Aurelius would not have argued that we should never feel pride, but that we should redirect that pride away from selfish desires. By focusing on others and helping others we can develop a sense of pride that results from becoming a more connected and well rounded human being, and we can enjoy the self-confidence that flows with that pride. Ultimately however, we must make sure that we are not feeding that pride for our own self-interests and we must ensure that our pride is generated from actions that are benevolent toward all.

Good Fortune

In stoic philosophy being able to control your emotions is a central focus since it allows you to make better decisions, interact in a more sociable manner with all people, and to see the world from better perspectives through a process of reflection and controlled decision making.  Thinking about our thinking and thought process is how we begin to develop control over our emotions, and it allows us to shift our reactions and feelings to better handle situations.  Throughout the collection of his writing in the book, Meditations, Roman Emperor Marcus Aurelius provides us with examples of situations where greater awareness, reflection, and emotional temperance can help us become better people. When facing adversity Aurelius writes, “Remember too, an every occasion which leads thee to vexation to apply this principle; not that this is a misfortune, but that to bear it nobly is good fortune.” In writing this he shows how a shift in thinking and focus can help us move from feeling anxious or dejected to hopeful and proud. Learning to control our emotions and shift the way we feel can help us move forward and advance in situations where we would rather shrink and shy away.

Aurelius’ quote is very inspirational to me because it shows that we can choose how a negative situation will affect us.  We can take a bad situation and always change our perspective to see ways in which we can move forward and take away something positive.  I don’t think that Aurelius would encourage us to jump straight to this mindset in any tragedy, we are human and will still feel those emotions, but over time we can move from negative spaces following any tragedy and build better emotional feelings and thoughts.

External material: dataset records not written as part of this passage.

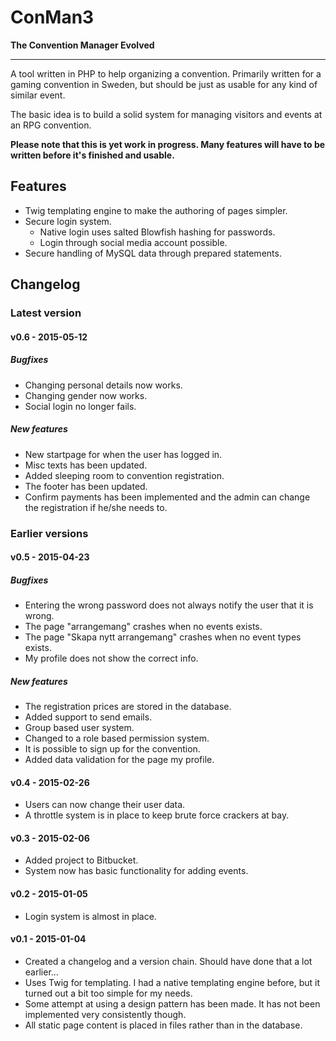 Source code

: # ConMan3

**The Convention Manager Evolved**

-------------------------------------------------

A tool written in PHP to help organizing a convention. Primarily written for a gaming convention in Sweden, but should be just as usable for any kind of similar event.

The basic idea is to build a solid system for managing visitors and events at an RPG convention.

**Please note that this is yet work in progress. Many features will have to be written before it's finished and usable.**


## Features

* Twig templating engine to make the authoring of pages simpler.
* Secure login system.
    - Native login uses salted Blowfish hashing for passwords.
    - Login through social media account possible.
* Secure handling of MySQL data through prepared statements.


## Changelog

### Latest version

#### v0.6 - 2015-05-12
##### Bugfixes
* Changing personal details now works.
* Changing gender now works.
* Social login no longer fails.

##### New features
* New startpage for when the user has logged in.
* Misc texts has been updated.
* Added sleeping room to convention registration.
* The footer has been updated.
* Confirm payments has been implemented and the admin can change the registration if he/she needs to.

### Earlier versions

#### v0.5 - 2015-04-23
##### Bugfixes
* Entering the wrong password does not always notify the user that it is wrong.
* The page "arrangemang" crashes when no events exists.
* The page "Skapa nytt arrange­mang" crashes when no event types exists.
* My profile does not show the correct info.

##### New features

* The registration prices are stored in the database.
* Added support to send emails.
* Group based user system.
* Changed to a role based permission system.
* It is possible to sign up for the convention.
* Added data validation for the page my profile.

#### v0.4 - 2015-02-26

* Users can now change their user data.
* A throttle system is in place to keep brute force crackers at bay.

#### v0.3 - 2015-02-06

* Added project to Bitbucket.
* System now has basic functionality for adding events.


#### v0.2 - 2015-01-05

* Login system is almost in place.


#### v0.1 - 2015-01-04

* Created a changelog and a version chain. Should have done that a lot earlier...
* Uses Twig for templating. I had a native templating engine before, but it turned out a bit too simple for my needs.
* Some attempt at using a design pattern has been made. It has not been implemented very consistently though.
* All static page content is placed in files rather than in the database.
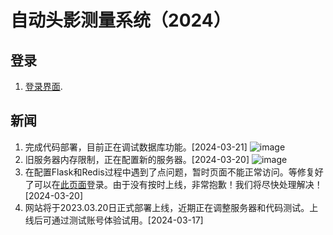 # 自动头影测量系统（2024）

## 登录

1. [登录界面](http://104.243.29.20:5000/).

## 新闻

1. 完成代码部署，目前正在调试数据库功能。[2024-03-21]
![image](https://github.com/switch626/TK-DIF/assets/37759366/15fcd9ff-9e5a-4a46-9631-dc5fc297a1e0)
2. 旧服务器内存限制，正在配置新的服务器。[2024-03-20]
![image](https://github.com/switch626/TK-DIF/assets/37759366/98ccd380-2884-46df-8b08-b1245d0fcc38)
3. 在配置Flask和Redis过程中遇到了点问题，暂时页面不能正常访问。等修复好了可以在[此页面](http://104.243.29.20:5000/)登录。由于没有按时上线，非常抱歉！我们将尽快处理解决！[2024-03-20]
4. 网站将于2023.03.20日正式部署上线，近期正在调整服务器和代码测试。上线后可通过测试账号体验试用。[2024-03-17]

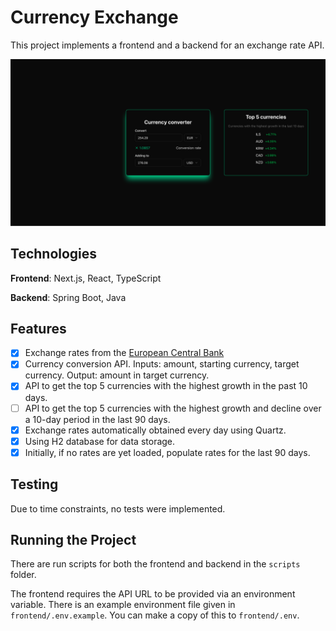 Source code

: # Currency Exchange

This project implements a frontend and a backend for an exchange rate API.

![Frontend](examples/frontend.png)

## Technologies

**Frontend**: Next.js, React, TypeScript

**Backend**: Spring Boot, Java

## Features

- [x] Exchange rates from the [European Central Bank](https://www.ecb.europa.eu/stats/policy_and_exchange_rates/euro_reference_exchange_rates/html/index.en.html)
- [x] Currency conversion API. Inputs: amount, starting currency, target currency. Output: amount in target currency.
- [x] API to get the top 5 currencies with the highest growth in the past 10 days.
- [ ] API to get the top 5 currencies with the highest growth and decline over a 10-day period in the last 90 days.
- [x] Exchange rates automatically obtained every day using Quartz.
- [x] Using H2 database for data storage.
- [x] Initially, if no rates are yet loaded, populate rates for the last 90 days.

## Testing

Due to time constraints, no tests were implemented.

## Running the Project

There are run scripts for both the frontend and backend in the `scripts` folder.

The frontend requires the API URL to be provided via an environment variable. There is an example environment file given in `frontend/.env.example`. You can make a copy of this to `frontend/.env`.
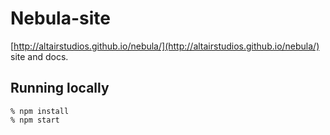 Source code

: # Nebula-site

[http://altairstudios.github.io/nebula/](http://altairstudios.github.io/nebula/) site and docs.

## Running locally

    % npm install
    % npm start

I find that Marcus Aurelius’ quote above is the most impactful and useful when applied to the small negatives and social situations that we face every day. It is easy to allow small frustrations to build and become major stressors in your life. We all face challenges and annoyances every day which make us bristle despite their petty nature or their small impact on our lives.  What we can learn from stoicism is that we have a choice in how we react to these daily annoyances, and we can childishly complain, or we can pause and decide to nobly bear the situation knowing that it does not truly impact our life.  Shifting our focus in this way can allow us to be more magnanimous toward people around us, it can improve our health as we drop our blood pressure and avoid fits of rage, and it can also give us the opportunity to present the world with the best version of who we are.